● **PROBLEM TO WORK ON**
After locating the line that contains "### Performance Optimization" in the records below, write out exactly that line and each line after it through the one that contains "Enjoy competitive pricing", and nothing else.
═══
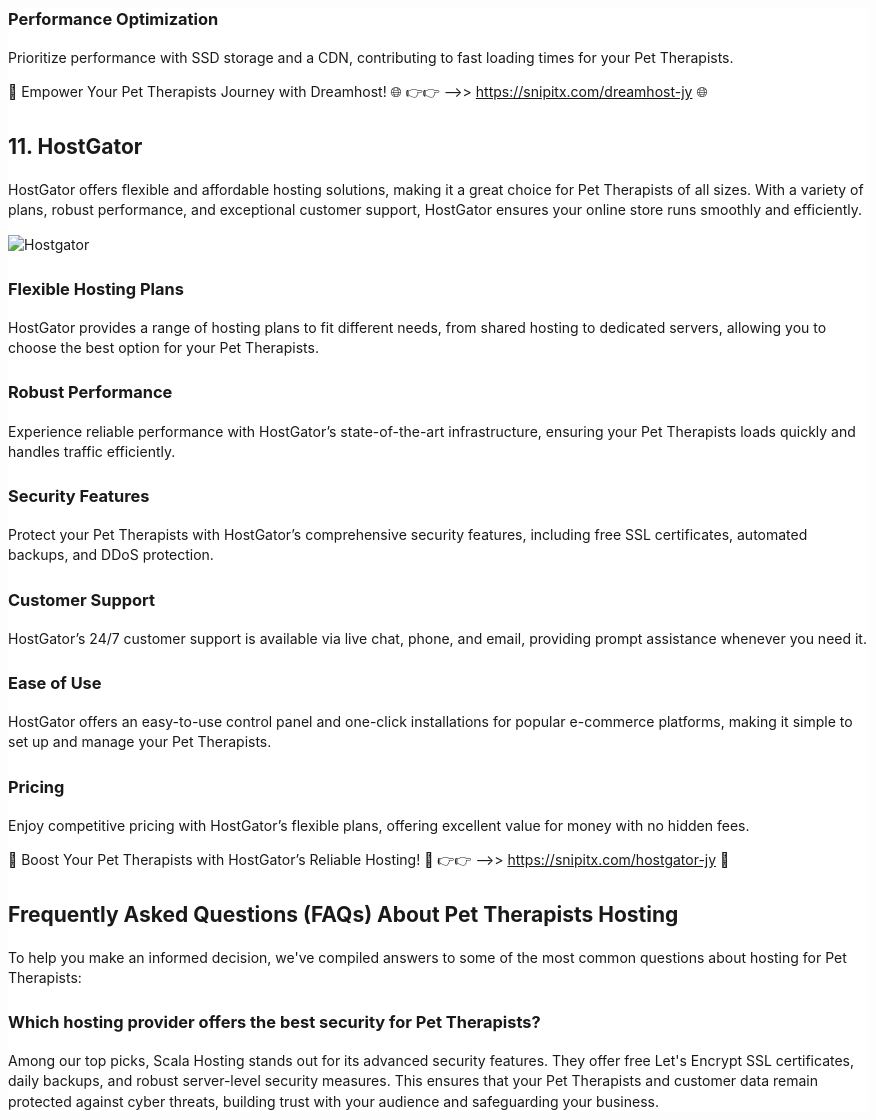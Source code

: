 ### Performance Optimization
Prioritize performance with SSD storage and a CDN, contributing to fast loading times for your Pet Therapists.

🚀 Empower Your Pet Therapists Journey with Dreamhost! 🌐
👉👉 -->> https://snipitx.com/dreamhost-jy 🌐

## 11. HostGator

HostGator offers flexible and affordable hosting solutions, making it a great choice for Pet Therapists of all sizes. With a variety of plans, robust performance, and exceptional customer support, HostGator ensures your online store runs smoothly and efficiently.

![Hostgator](https://i.imgur.com/SNC0dSu.jpeg "Hostgator Hosting")

### Flexible Hosting Plans
HostGator provides a range of hosting plans to fit different needs, from shared hosting to dedicated servers, allowing you to choose the best option for your Pet Therapists.

### Robust Performance
Experience reliable performance with HostGator’s state-of-the-art infrastructure, ensuring your Pet Therapists loads quickly and handles traffic efficiently.

### Security Features
Protect your Pet Therapists with HostGator’s comprehensive security features, including free SSL certificates, automated backups, and DDoS protection.

### Customer Support
HostGator’s 24/7 customer support is available via live chat, phone, and email, providing prompt assistance whenever you need it.

### Ease of Use
HostGator offers an easy-to-use control panel and one-click installations for popular e-commerce platforms, making it simple to set up and manage your Pet Therapists.

### Pricing
Enjoy competitive pricing with HostGator’s flexible plans, offering excellent value for money with no hidden fees.

🌟 Boost Your Pet Therapists with HostGator’s Reliable Hosting! 🚀
👉👉 -->> https://snipitx.com/hostgator-jy 🚀

## Frequently Asked Questions (FAQs) About Pet Therapists Hosting

To help you make an informed decision, we've compiled answers to some of the most common questions about hosting for Pet Therapists:

### Which hosting provider offers the best security for Pet Therapists? 
Among our top picks, Scala Hosting stands out for its advanced security features. They offer free Let's Encrypt SSL certificates, daily backups, and robust server-level security measures. This ensures that your Pet Therapists and customer data remain protected against cyber threats, building trust with your audience and safeguarding your business.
═══
● **ANSWER**
: ### Performance Optimization
Prioritize performance with SSD storage and a CDN, contributing to fast loading times for your Pet Therapists.

🚀 Empower Your Pet Therapists Journey with Dreamhost! 🌐
👉👉 -->> https://snipitx.com/dreamhost-jy 🌐

## 11. HostGator

HostGator offers flexible and affordable hosting solutions, making it a great choice for Pet Therapists of all sizes. With a variety of plans, robust performance, and exceptional customer support, HostGator ensures your online store runs smoothly and efficiently.

![Hostgator](https://i.imgur.com/SNC0dSu.jpeg "Hostgator Hosting")

### Flexible Hosting Plans
HostGator provides a range of hosting plans to fit different needs, from shared hosting to dedicated servers, allowing you to choose the best option for your Pet Therapists.

### Robust Performance
Experience reliable performance with HostGator’s state-of-the-art infrastructure, ensuring your Pet Therapists loads quickly and handles traffic efficiently.

### Security Features
Protect your Pet Therapists with HostGator’s comprehensive security features, including free SSL certificates, automated backups, and DDoS protection.

### Customer Support
HostGator’s 24/7 customer support is available via live chat, phone, and email, providing prompt assistance whenever you need it.

### Ease of Use
HostGator offers an easy-to-use control panel and one-click installations for popular e-commerce platforms, making it simple to set up and manage your Pet Therapists.

### Pricing
Enjoy competitive pricing with HostGator’s flexible plans, offering excellent value for money with no hidden fees.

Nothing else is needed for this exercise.